Rather than being able to rely on remote devices to do their own work, Ansible handles all data processing as it’s received from network cloud devices. This will have drastic, and potentially catastrophic, implications when running playbooks at scale against network/cloud inventories.
Ansible Networking at Scale — Things to Consider
In the pursuit of scaling Ansible and AWX/Tower to manage network and cloud devices, we must consider a number of factors that will directly impact playbook and job performance:
Frequency/extent of orchestrating/scheduling device changes
With any large inventory, there comes a balancing act between scheduling frequent or large-scale configuration changes, while avoiding physical resource contention. At a high level, this can be as simple as benchmarking job run times with Tower resource loads, and setting job template forks accordingly. This will become critical in future development. More on that later.
Device configuration size
Most network automation roles will be utilizing Ansible Facts derived from inventory vars and device configs. By looking at the raw device config sizes, such as the text output from show run all
, we can establish a rough estimate of per-host memory usage during large jobs.
Inventory sizes and devices families, e.g. IOS, NXOS, XR
Depending on overall inventory size, and the likelihood of significant inventory metadata, it’s critical to ensure that inventories are broken into multiple smaller groups — group sizes of 500 or less are preferable, while it’s highly recommended to limit max group sizes to 5,000 or less.
It’s important to note that device types/families perform noticeably faster/slower than others. IOS, for instance, is often 3-4 faster than NXOS.
Making Use of Ansible Facts
Ansible can collect device “facts” — useful variables about remote hosts — that can be used in playbooks. These facts can be cached in Tower, as well. The combination of using network facts and fact caching can allow you to poll existing data rather than parsing real-time commands.
Effectively using facts, and the fact cache, will significantly increase Ansible/Tower job speed, while reducing overall processing loads.
Development methodology
When creating new automation roles, it’s imperative that you establish solid standards and development practices.

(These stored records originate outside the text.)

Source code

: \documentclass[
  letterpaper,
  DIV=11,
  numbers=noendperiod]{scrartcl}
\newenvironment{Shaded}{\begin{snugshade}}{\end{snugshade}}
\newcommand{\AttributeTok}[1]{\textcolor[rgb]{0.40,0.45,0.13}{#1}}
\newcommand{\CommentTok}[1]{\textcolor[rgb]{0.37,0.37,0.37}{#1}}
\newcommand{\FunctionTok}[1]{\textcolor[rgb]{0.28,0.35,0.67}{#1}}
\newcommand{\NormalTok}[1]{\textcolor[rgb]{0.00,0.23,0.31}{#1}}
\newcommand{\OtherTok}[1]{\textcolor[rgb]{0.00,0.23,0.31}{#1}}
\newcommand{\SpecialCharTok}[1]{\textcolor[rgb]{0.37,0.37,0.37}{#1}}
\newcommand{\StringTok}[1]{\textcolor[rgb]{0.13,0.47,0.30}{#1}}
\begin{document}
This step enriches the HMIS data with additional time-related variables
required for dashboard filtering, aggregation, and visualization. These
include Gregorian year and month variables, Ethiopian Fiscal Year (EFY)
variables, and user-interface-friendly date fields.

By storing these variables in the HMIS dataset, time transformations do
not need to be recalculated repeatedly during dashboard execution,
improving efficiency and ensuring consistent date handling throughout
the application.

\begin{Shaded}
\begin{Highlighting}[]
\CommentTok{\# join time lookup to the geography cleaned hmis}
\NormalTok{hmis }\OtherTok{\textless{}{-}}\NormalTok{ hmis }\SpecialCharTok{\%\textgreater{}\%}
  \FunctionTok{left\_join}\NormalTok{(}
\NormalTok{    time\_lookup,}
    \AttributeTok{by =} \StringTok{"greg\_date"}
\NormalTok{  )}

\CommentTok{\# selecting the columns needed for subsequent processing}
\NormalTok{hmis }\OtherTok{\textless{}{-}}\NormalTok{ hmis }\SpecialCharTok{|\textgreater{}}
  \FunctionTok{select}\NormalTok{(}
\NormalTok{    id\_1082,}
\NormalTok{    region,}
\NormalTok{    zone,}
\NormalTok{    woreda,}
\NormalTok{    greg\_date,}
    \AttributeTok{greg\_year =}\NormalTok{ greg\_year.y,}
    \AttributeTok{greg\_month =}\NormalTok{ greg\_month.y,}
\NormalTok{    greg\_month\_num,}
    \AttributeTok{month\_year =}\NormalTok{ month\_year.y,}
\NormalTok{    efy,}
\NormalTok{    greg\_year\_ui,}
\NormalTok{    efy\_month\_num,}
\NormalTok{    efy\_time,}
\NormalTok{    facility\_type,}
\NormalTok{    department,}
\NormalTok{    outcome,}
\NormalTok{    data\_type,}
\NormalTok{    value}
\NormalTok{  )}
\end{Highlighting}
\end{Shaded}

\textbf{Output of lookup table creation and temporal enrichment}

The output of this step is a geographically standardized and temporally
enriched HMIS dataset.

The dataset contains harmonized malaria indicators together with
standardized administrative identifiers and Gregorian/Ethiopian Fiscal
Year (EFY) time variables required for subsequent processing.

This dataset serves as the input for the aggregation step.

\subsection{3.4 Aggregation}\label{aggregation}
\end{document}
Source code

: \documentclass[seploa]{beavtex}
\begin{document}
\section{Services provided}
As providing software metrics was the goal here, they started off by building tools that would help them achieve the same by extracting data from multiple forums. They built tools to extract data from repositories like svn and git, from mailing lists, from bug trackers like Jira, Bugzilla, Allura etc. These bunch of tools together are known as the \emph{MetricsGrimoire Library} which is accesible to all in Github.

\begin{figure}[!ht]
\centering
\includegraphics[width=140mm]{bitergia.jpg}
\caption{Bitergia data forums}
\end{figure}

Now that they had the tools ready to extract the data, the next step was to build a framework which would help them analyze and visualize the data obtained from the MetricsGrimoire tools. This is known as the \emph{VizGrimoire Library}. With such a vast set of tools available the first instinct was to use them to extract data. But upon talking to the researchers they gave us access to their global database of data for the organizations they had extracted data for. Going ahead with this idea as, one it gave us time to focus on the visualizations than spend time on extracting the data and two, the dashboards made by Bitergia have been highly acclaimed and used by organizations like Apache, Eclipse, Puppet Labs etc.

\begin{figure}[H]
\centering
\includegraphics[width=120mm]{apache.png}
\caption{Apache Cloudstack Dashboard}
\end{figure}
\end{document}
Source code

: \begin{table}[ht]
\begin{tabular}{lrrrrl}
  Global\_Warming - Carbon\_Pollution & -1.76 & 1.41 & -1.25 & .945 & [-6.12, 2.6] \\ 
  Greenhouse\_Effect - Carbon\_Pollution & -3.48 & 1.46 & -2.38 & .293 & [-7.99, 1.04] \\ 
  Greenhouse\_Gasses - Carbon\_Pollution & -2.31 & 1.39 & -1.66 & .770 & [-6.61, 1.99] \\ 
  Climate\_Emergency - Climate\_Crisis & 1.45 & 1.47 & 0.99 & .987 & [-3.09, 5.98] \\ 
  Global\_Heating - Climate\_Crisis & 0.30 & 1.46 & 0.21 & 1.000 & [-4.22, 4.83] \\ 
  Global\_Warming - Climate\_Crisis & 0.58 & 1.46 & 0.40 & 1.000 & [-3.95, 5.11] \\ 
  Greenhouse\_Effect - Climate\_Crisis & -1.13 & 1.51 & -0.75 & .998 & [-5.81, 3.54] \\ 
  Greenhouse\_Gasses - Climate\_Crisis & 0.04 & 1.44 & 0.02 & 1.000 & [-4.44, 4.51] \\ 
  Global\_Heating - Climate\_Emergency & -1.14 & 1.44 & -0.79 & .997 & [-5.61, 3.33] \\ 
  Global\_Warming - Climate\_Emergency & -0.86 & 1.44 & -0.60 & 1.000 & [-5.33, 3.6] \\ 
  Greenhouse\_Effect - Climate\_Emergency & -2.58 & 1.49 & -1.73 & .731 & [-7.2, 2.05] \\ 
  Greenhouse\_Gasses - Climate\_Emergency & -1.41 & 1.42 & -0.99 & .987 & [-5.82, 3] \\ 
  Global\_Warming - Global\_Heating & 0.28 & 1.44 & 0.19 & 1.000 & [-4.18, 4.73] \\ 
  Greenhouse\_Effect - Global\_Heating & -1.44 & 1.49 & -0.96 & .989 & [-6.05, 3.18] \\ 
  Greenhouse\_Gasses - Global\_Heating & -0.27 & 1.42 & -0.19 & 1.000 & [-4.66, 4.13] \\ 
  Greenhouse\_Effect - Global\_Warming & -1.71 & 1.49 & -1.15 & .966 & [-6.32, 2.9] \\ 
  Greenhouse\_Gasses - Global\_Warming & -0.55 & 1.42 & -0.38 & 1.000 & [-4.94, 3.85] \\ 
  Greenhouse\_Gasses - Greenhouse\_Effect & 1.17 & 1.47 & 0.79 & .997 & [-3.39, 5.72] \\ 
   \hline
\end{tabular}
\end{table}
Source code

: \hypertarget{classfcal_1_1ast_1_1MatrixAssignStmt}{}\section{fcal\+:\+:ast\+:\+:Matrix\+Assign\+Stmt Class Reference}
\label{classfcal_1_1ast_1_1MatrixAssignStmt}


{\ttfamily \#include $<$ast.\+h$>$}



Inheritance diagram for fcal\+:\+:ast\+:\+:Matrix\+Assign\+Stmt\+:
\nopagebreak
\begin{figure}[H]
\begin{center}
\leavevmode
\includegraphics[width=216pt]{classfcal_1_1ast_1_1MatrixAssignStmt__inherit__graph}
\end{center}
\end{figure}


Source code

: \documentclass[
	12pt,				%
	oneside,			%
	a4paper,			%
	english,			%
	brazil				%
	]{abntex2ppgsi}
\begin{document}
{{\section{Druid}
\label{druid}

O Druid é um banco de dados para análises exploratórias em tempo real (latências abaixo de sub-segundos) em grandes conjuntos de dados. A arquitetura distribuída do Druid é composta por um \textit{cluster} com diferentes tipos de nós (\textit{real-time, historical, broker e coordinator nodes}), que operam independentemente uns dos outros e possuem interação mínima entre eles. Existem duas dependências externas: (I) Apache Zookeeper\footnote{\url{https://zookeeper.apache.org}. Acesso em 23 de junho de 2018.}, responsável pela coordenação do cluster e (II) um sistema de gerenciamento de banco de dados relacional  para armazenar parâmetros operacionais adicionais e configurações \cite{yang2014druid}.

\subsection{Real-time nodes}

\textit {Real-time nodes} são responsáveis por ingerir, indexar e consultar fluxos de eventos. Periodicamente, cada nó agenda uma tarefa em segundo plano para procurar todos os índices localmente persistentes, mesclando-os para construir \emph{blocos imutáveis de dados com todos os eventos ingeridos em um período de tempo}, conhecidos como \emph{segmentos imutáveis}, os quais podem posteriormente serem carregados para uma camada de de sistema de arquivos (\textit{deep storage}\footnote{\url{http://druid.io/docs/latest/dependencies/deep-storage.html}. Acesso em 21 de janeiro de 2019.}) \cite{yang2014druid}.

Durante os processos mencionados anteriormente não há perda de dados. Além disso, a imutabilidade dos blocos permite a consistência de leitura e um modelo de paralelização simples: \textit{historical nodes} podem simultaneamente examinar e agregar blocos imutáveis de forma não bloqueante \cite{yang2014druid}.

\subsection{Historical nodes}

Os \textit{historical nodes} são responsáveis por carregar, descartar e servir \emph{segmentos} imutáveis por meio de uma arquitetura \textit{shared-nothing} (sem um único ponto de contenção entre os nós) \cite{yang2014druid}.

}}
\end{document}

Ideally, you want to outright avoid potentially significant processing and execution times that plague novice developers.
Start with simple, stepping through your automation workflow task-by-task, and understand the logical progression of tasks/changes.. Ansible is a wonderfully simple tool, but it’s easy to overcomplicate code with faulty or overly-complex logic.
And be careful with numerous role dependencies, and dependency recursion using layer-upon-layer of ’include’ and ’import’. If you’re traversing more than 3-4 levels per role, then it’s time to break out that automation/logic into smaller chunks. Otherwise, a large role running against a large inventory can run OOM simply from attempting to load the same million dependencies per host.
Easier said than done, of course. There’s a lot here, and to some extent, this all comes with time. Write, play, break, and learn!